Bug 1317994

Summary: pods are unable to delete after storage endpoints were down
Product: OpenShift Container Platform Reporter: Qian Cai <qcai>
Component: StorageAssignee: Bradley Childs <bchilds>
Status: CLOSED CURRENTRELEASE QA Contact: Liming Zhou <lizhou>
Severity: low Docs Contact:
Priority: low    
Version: 3.5.0CC: agoldste, gouyang, jhou, jsafrane, lizhou, mmcgrath, qcai
Target Milestone: ---Keywords: Extras
Target Release: ---   
Hardware: x86_64   
OS: Linux   
Whiteboard:
Fixed In Version: Doc Type: Bug Fix
Doc Text:
Story Points: ---
Clone Of: Environment:
Last Closed: 2017-03-20 02:54:04 UTC Type: Bug
Regression: --- Mount Type: ---
Documentation: --- CRM:
Verified Versions: Category: ---
oVirt Team: --- RHEL 7.3 requirements from Atomic Host:
Cloudforms Team: --- Target Upstream Version:

Description Qian Cai 2016-03-15 17:29:45 UTC
Description of problem:
After creating pods using glusterfs/cephrbd volumes, if the endpoints were down for some reasons, we are in the situation that the pods were unable to delete.

# kubectl get pods
NAME            READY     STATUS        RESTARTS   AGE
cephrbd-pod     0/1       Terminating   0          1h
glusterfs-pod   0/1       Terminating   0          1h

The node still show the volume mount points.

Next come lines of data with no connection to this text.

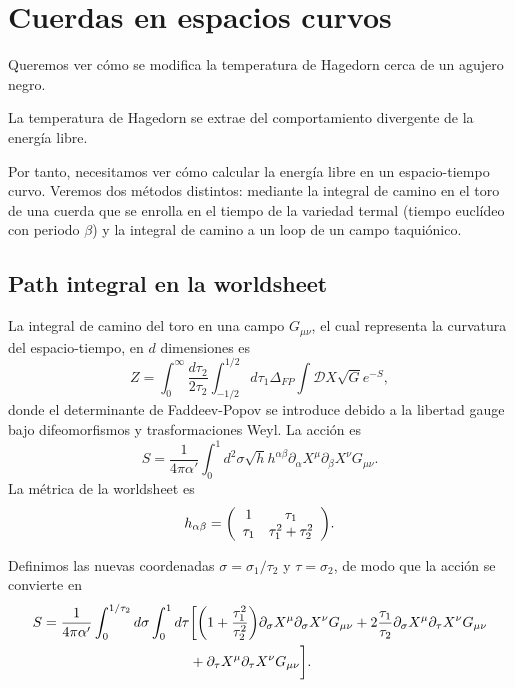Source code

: \chapter{Cuerdas en espacios curvos}

Queremos ver cómo se modifica la temperatura de Hagedorn cerca de un agujero negro.

La temperatura de Hagedorn se extrae del comportamiento divergente de la energía libre.


Por tanto, necesitamos ver cómo calcular la energía libre en un espacio-tiempo curvo.
Veremos dos métodos distintos: mediante la integral de camino en el toro de una cuerda
que se enrolla en el tiempo de la variedad termal (tiempo euclídeo con periodo $\beta$) y
la integral de camino a un loop de un campo taquiónico.

\section{Path integral en la worldsheet}

La integral de camino del toro en una campo $G_{\mu\nu}$, el cual representa la curvatura
del espacio-tiempo, en $d$ dimensiones es
\begin{equation}
  Z=\int_0^\infty \frac{d\tau_2}{2\tau_2} \int_{-1/2}^{1/2} d\tau_1 \Delta_{FP} \int \mathcal DX
  \sqrt G e^{-S},
  \label{eq:toruspi}
\end{equation}
donde el determinante de Faddeev-Popov se introduce debido a la libertad gauge bajo difeomorfismos
y trasformaciones Weyl.
La acción es 
\begin{equation}
  S= \frac{1}{4\pi \alpha'}\int_{0}^{1} d^2\sigma \sqrt h h^{\alpha\beta} \partial_\alpha X^\mu\partial_\beta X^\nu G_{\mu\nu}.
\end{equation}
La métrica de la worldsheet es
\begin{equation}
  h_{\alpha\beta} =
\qty(
\begin{array}{cc}
  1 & \tau_1 \\
  \tau_1 & \tau_1^2+\tau_2^2
\end{array}
).
\end{equation}

Definimos las nuevas coordenadas $\sigma=\sigma_1/\tau_2$ y $\tau=\sigma_2$, de modo 
que la acción se convierte en 
\begin{equation}
  \begin{aligned}
    S= \frac{1}{4\pi \alpha'}\int_0^{1/\tau_2} d\sigma  \int_0^1 d\tau 
    &\biggl[
      \qty(1+\frac{\tau_1^2}{\tau^2_2})\partial_\sigma X^\mu \partial_\sigma X^\nu G_{\mu\nu} +
      2\frac{\tau_1}{\tau_2}\partial_\sigma X^\mu \partial_\tau X^\nu G_{\mu\nu}  \\
      &+ \partial_\tau X^\mu \partial_\tau X^\nu G_{\mu\nu}\biggl].
  \end{aligned}
\end{equation}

Version-Release number of selected component (if applicable):
kubernetes-1.2.0-0.9.alpha1.gitb57e8bd.el7.x86_64

How reproducible:
TBD

Steps to Reproduce:
1. create pods using glusterfs/cephrbd volumes pv/pvc.
2. shutdown glusterfs/cephrbd endpoints.
3. delete pods

Actual results:
Pods stuck in Terminating status for hours.

Expected results:
Pods were deleted and mount points in the node were gone.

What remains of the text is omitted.